Bagi Al-Ghazali akal memiliki beberapa pengertian; pertama, sebagai potensi yang membedakan dari binatang dan menjadikan manusia mampu menerima berbagai pengetahuan teoritis. Kedua, pengetahuan yang diperoleh seseorang berdasarkan pengalaman yang dilaluinya dan akan memperhalus budinya. Ketiga, akal merupakan kekuatan instink yang menjadikan seseorang mengetahui dampak semua persoalan yang dihadapinya sehingga dapat mengendalikan hawa nafsunya.
Adapun Wahyu berasal dari huruf waw-a dan y () bermakna "pemindahan pengetahuan dalam keadaan tersembunyi kepada orang lain". Dalam hal ini wahyu bermakna; "isyarat" dari Al-Qur'an dan al-Sunnah. Atau setiap apa yang disampaikan kepada orang lain hingga dia mengetahuinya, maka itu termasuk dalam kategori "wahyu". Dalam kata wahyu terdapat makna penyampaian sabda Tuhan kepada orang pilihan-Nya agar diteruskan kepada umat manusia dalam perjalanan hidupnya baik di dunia ini maupun di akhirat.
Dalam Islam wahyu disampaikan kepada nabi Muhammad saw terkumpul semuanya dalam Al-Qur'an. Dari sisi peruntukannya, wahyu terbagi dalam tiga macam; wahyu yang ditujukan kepada orang khawas dan 'awam; wahyu yang hanya ditujukan kepada orang khawas saja dan wahyu yang ditujukan kepada orang awam saja Semua agama samawi bedasarkan wahyu. Para nabi adalah seoarang manusia yang diberi kemampuan untuk berhubungan dengan Allah.

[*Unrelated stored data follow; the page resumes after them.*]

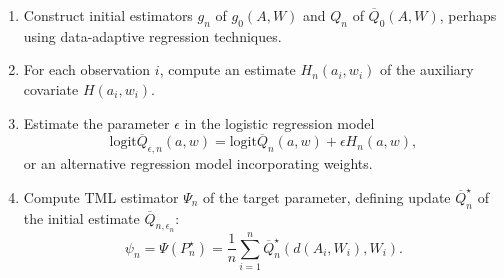 \documentclass[
  12pt, krantz2,
]{krantz}
\providecommand{\tightlist}{%
  \setlength{\itemsep}{0pt}\setlength{\parskip}{0pt}}
\theoremstyle{definition}
\theoremstyle{definition}
\theoremstyle{definition}
\newcommand{\1}{\mathbbm{1}}
\begin{document}
\begin{enumerate}
\def\labelenumi{\arabic{enumi}.}
\tightlist
\item
  Construct initial estimators \(g_n\) of \(g_0(A, W)\) and \(Q_n\) of
  \(\overline{Q}_0(A, W)\), perhaps using data-adaptive regression techniques.
\item
  For each observation \(i\), compute an estimate \(H_n(a_i, w_i)\) of the
  auxiliary covariate \(H(a_i,w_i)\).
\item
  Estimate the parameter \(\epsilon\) in the logistic regression model
  \[ \text{logit}\overline{Q}_{\epsilon, n}(a, w) =
  \text{logit}\overline{Q}_n(a, w) + \epsilon H_n(a, w),\]
  or an alternative regression model incorporating weights.
\item
  Compute TML estimator \(\Psi_n\) of the target parameter, defining update
  \(\overline{Q}_n^{\star}\) of the initial estimate
  \(\overline{Q}_{n, \epsilon_n}\):
  \begin{equation}
    \psi_n = \Psi(P_n^{\star}) = \frac{1}{n} \sum_{i = 1}^n
    \overline{Q}_n^{\star}(d(A_i, W_i), W_i).
    \label{eq:tmle}
  \end{equation}
\end{enumerate}
\end{document}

Wahyu diturunkan kepada nabi Muahmmad dinamakan al-Qur'an. Adapun definisi al- Qur'an adalah kalam Allah SWT yang merupakan mukjizat yang diturunkan kepad nabi Muhammad, dan merupakan petunjuk bagi kehidupan.
PANDANGAN TEOLOG TENTANG AKAL dan WAHYU
Teolog merupakan istilah yang lazim digunakan untuk ahli ilmu kalam. Penulis hanya memfokuskan pada dua aliran teologi yaitu Mu'tazilah dan Asy'ariyah, meskipun sebenarnya masih terdapat aliran-aliran teologi yang lain. Sejatinya dalam persoalan teolog khususnya kedua aliran ini mengacu kepada dua persoalan, yakni kemampuan akal dan fungsi wahyu dalam mengetahui adanya Tuhan serta kebaikan dan kejahatan.
Lalu yang menjadi pertanyaan bisakah akal mengetahui adanya Tuhan? Jika seandainya bisa, lalu bagaimana akal mengetahui kewajiban berterimakasih kepada tuhan? Berkaitan dengan baik dan buruk benarkah akal mengetahui baik dan buruk? Jika iya, bagaimana akal mengetahui bahwa wajib bagi manusia berbuat baik dan wajib mmenjahui yang buruk.? Dalam sejarah pemikiran Islam. Teologi yang disebut oleh tradisi Islam oleh ilmu kalam, berkembang mulai dari abad I H. Adapun aliran teologi yang pertama muncul adalah Mu'tazilah, sedangkan aliran yang kedua Asy'ariyah.
Mu'tazilah adalah golongan yang membawa persoalan-persoalan teologi yang lebih mendalam dan bersifat filosofis daripada persoalan-persoalan yang dibawa kaum Khawarij dan Murji'ah. Dalam pembahasan, mereka banyak memakai akal sehingga mereka mendapat nama "kaum rasionalis Islam". Orang pertama yang membina aliran Mu'tazilah adalah Wasil Ibn Ata'.